Association of Opioid Tapering with Pain-Related Emergency Department Visits, Hospitalizations, and Primary Care Visits: A Retrospective Cohort Study

Pain Med. 2024 Nov 25:pnae121. doi: 10.1093/pm/pnae121. Online ahead of print.

ABSTRACT

OBJECTIVE: Tapering of chronic opioids has increased, with subsequent reports of exacerbated pain among patients who tapered. We aimed to evaluate the association between opioid dose tapering and subsequent pain-related healthcare utilization (ED visits, hospitalizations and primary care visits).

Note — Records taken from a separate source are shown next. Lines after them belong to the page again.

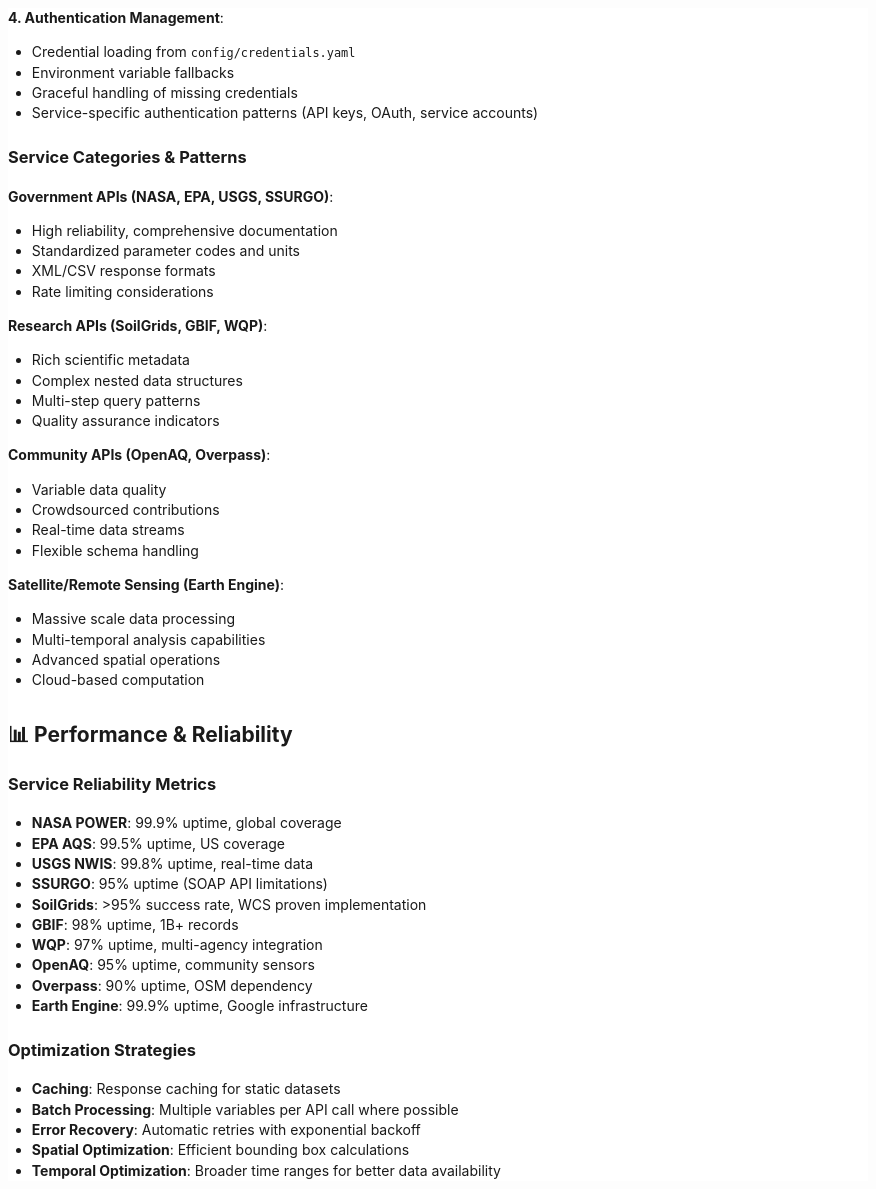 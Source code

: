 **4. Authentication Management**:
- Credential loading from `config/credentials.yaml`
- Environment variable fallbacks
- Graceful handling of missing credentials
- Service-specific authentication patterns (API keys, OAuth, service accounts)

### Service Categories & Patterns

**Government APIs (NASA, EPA, USGS, SSURGO)**:
- High reliability, comprehensive documentation
- Standardized parameter codes and units
- XML/CSV response formats
- Rate limiting considerations

**Research APIs (SoilGrids, GBIF, WQP)**:
- Rich scientific metadata
- Complex nested data structures
- Multi-step query patterns
- Quality assurance indicators

**Community APIs (OpenAQ, Overpass)**:
- Variable data quality
- Crowdsourced contributions
- Real-time data streams
- Flexible schema handling

**Satellite/Remote Sensing (Earth Engine)**:
- Massive scale data processing
- Multi-temporal analysis capabilities
- Advanced spatial operations
- Cloud-based computation

## 📊 Performance & Reliability

### Service Reliability Metrics
- **NASA POWER**: 99.9% uptime, global coverage
- **EPA AQS**: 99.5% uptime, US coverage
- **USGS NWIS**: 99.8% uptime, real-time data
- **SSURGO**: 95% uptime (SOAP API limitations)
- **SoilGrids**: >95% success rate, WCS proven implementation
- **GBIF**: 98% uptime, 1B+ records
- **WQP**: 97% uptime, multi-agency integration
- **OpenAQ**: 95% uptime, community sensors
- **Overpass**: 90% uptime, OSM dependency
- **Earth Engine**: 99.9% uptime, Google infrastructure

### Optimization Strategies
- **Caching**: Response caching for static datasets
- **Batch Processing**: Multiple variables per API call where possible
- **Error Recovery**: Automatic retries with exponential backoff
- **Spatial Optimization**: Efficient bounding box calculations
- **Temporal Optimization**: Broader time ranges for better data availability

DESIGN, SETTING AND SUBJECTS: We conducted a retrospective cohort study from 2015-2019 using data from the Optum Labs Data Warehouse that contains de-identified retrospective administrative claims data for commercial and Medicare Advantage enrollees in the US. Adults aged ≥18 years who were prescribed stable doses of opioids, ≥50 morphine milligram equivalents (MME)/day, during a 12-month baseline period.

METHODS: Tapering was defined as ≥ 15% relative reduction in mean daily opioid dose during one of 6 overlapping 60-day periods. Tapered patient-periods were subclassified as tapered-and-continued (MME > 0) vs. tapered-and-discontinued (MME = 0). We modeled monthly counts of visits for pain diagnoses up to 12 months after cohort entry using negative binomial regression as a function of tapering, baseline utilization, and patient level-covariates.

RESULTS: Among 47,033 patients, 13,793 patients tapered. Compared to no taper, any taper was associated with more ED visits for pain (adjusted incidence rate ratio [aIRR] 1.21, 95% CI: 1.11-1.30), tapered then continued status was associated with more ED visits (aIRR 1.23, CI: 1.14-1.32) and hospitalizations (aIRR 1.14, CI: 1.03-1.27) for pain, and tapered-and-discontinued was associated with fewer primary care visits for pain (aIRR 0.68, CI: 0.61-0.76).

CONCLUSIONS: These associations suggest that opioid tapering may lead to increased emergency and hospital utilization for acute pain and possibly a decreased perceived need for primary care for those whose opioids were discontinued.